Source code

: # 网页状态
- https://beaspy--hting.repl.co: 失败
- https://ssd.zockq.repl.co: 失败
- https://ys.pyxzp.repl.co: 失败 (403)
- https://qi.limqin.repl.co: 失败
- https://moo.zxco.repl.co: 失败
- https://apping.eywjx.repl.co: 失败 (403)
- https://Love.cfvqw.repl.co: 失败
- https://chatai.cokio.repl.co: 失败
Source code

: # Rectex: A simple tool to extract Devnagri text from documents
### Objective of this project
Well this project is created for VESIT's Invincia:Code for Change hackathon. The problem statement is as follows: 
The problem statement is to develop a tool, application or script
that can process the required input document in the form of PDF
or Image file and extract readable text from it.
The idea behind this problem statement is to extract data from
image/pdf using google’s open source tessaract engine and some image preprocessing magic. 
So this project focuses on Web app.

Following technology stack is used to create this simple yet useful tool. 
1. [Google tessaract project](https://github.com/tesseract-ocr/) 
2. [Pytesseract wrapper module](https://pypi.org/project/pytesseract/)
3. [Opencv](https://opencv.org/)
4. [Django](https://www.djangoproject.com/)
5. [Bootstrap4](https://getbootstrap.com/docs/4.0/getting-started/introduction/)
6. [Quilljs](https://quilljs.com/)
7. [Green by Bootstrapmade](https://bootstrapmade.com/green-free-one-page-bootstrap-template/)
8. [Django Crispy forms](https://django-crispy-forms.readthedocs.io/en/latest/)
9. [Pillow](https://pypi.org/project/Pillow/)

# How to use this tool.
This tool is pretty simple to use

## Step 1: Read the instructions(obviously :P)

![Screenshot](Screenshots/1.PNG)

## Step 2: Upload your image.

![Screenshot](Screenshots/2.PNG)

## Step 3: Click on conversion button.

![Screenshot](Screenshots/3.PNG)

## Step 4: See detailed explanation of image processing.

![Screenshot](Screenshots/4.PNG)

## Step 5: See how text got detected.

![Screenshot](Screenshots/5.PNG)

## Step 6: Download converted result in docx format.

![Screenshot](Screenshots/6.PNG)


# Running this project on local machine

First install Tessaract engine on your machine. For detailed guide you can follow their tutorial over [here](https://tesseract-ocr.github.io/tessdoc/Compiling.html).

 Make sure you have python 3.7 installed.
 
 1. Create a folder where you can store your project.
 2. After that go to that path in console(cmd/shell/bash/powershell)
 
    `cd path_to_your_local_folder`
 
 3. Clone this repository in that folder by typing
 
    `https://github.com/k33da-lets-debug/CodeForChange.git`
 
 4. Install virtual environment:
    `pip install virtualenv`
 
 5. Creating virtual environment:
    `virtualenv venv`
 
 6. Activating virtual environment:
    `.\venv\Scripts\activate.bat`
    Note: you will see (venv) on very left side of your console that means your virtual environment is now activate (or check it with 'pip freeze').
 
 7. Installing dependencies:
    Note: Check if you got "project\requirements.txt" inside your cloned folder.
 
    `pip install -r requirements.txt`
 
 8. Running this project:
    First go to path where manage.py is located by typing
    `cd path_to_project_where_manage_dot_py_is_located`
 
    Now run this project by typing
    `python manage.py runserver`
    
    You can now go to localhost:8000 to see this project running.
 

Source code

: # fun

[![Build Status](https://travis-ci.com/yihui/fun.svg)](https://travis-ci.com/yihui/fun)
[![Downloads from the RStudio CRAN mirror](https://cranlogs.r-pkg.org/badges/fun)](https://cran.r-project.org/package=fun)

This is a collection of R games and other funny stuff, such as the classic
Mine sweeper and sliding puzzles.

****************************************

Transcribe all entries exactly as they are given.

Source code

: # 网页状态
- https://beaspy--hting.repl.co: 失败
- https://ssd.zockq.repl.co: 失败
- https://ys.pyxzp.repl.co: 失败 (403)
- https://qi.limqin.repl.co: 失败
- https://moo.zxco.repl.co: 失败
- https://apping.eywjx.repl.co: 失败 (403)
- https://Love.cfvqw.repl.co: 失败
- https://chatai.cokio.repl.co: 失败
Source code

: # Rectex: A simple tool to extract Devnagri text from documents
### Objective of this project
Well this project is created for VESIT's Invincia:Code for Change hackathon. The problem statement is as follows: 
The problem statement is to develop a tool, application or script
that can process the required input document in the form of PDF
or Image file and extract readable text from it.
The idea behind this problem statement is to extract data from
image/pdf using google’s open source tessaract engine and some image preprocessing magic. 
So this project focuses on Web app.

Following technology stack is used to create this simple yet useful tool. 
1. [Google tessaract project](https://github.com/tesseract-ocr/) 
2. [Pytesseract wrapper module](https://pypi.org/project/pytesseract/)
3. [Opencv](https://opencv.org/)
4. [Django](https://www.djangoproject.com/)
5. [Bootstrap4](https://getbootstrap.com/docs/4.0/getting-started/introduction/)
6. [Quilljs](https://quilljs.com/)
7. [Green by Bootstrapmade](https://bootstrapmade.com/green-free-one-page-bootstrap-template/)
8. [Django Crispy forms](https://django-crispy-forms.readthedocs.io/en/latest/)
9. [Pillow](https://pypi.org/project/Pillow/)

# How to use this tool.
This tool is pretty simple to use

## Step 1: Read the instructions(obviously :P)

![Screenshot](Screenshots/1.PNG)

## Step 2: Upload your image.

![Screenshot](Screenshots/2.PNG)

## Step 3: Click on conversion button.

![Screenshot](Screenshots/3.PNG)

## Step 4: See detailed explanation of image processing.

![Screenshot](Screenshots/4.PNG)

## Step 5: See how text got detected.

![Screenshot](Screenshots/5.PNG)

## Step 6: Download converted result in docx format.

![Screenshot](Screenshots/6.PNG)


# Running this project on local machine

First install Tessaract engine on your machine. For detailed guide you can follow their tutorial over [here](https://tesseract-ocr.github.io/tessdoc/Compiling.html).

 Make sure you have python 3.7 installed.
 
 1. Create a folder where you can store your project.
 2. After that go to that path in console(cmd/shell/bash/powershell)
 
    `cd path_to_your_local_folder`
 
 3. Clone this repository in that folder by typing
 
    `https://github.com/k33da-lets-debug/CodeForChange.git`
 
 4. Install virtual environment:
    `pip install virtualenv`
 
 5. Creating virtual environment:
    `virtualenv venv`
 
 6. Activating virtual environment:
    `.\venv\Scripts\activate.bat`
    Note: you will see (venv) on very left side of your console that means your virtual environment is now activate (or check it with 'pip freeze').
 
 7. Installing dependencies:
    Note: Check if you got "project\requirements.txt" inside your cloned folder.
 
    `pip install -r requirements.txt`
 
 8. Running this project:
    First go to path where manage.py is located by typing
    `cd path_to_project_where_manage_dot_py_is_located`
 
    Now run this project by typing
    `python manage.py runserver`
    
    You can now go to localhost:8000 to see this project running.
 

Source code

: # fun

[![Build Status](https://travis-ci.com/yihui/fun.svg)](https://travis-ci.com/yihui/fun)
[![Downloads from the RStudio CRAN mirror](https://cranlogs.r-pkg.org/badges/fun)](https://cran.r-project.org/package=fun)

This is a collection of R games and other funny stuff, such as the classic
Mine sweeper and sliding puzzles.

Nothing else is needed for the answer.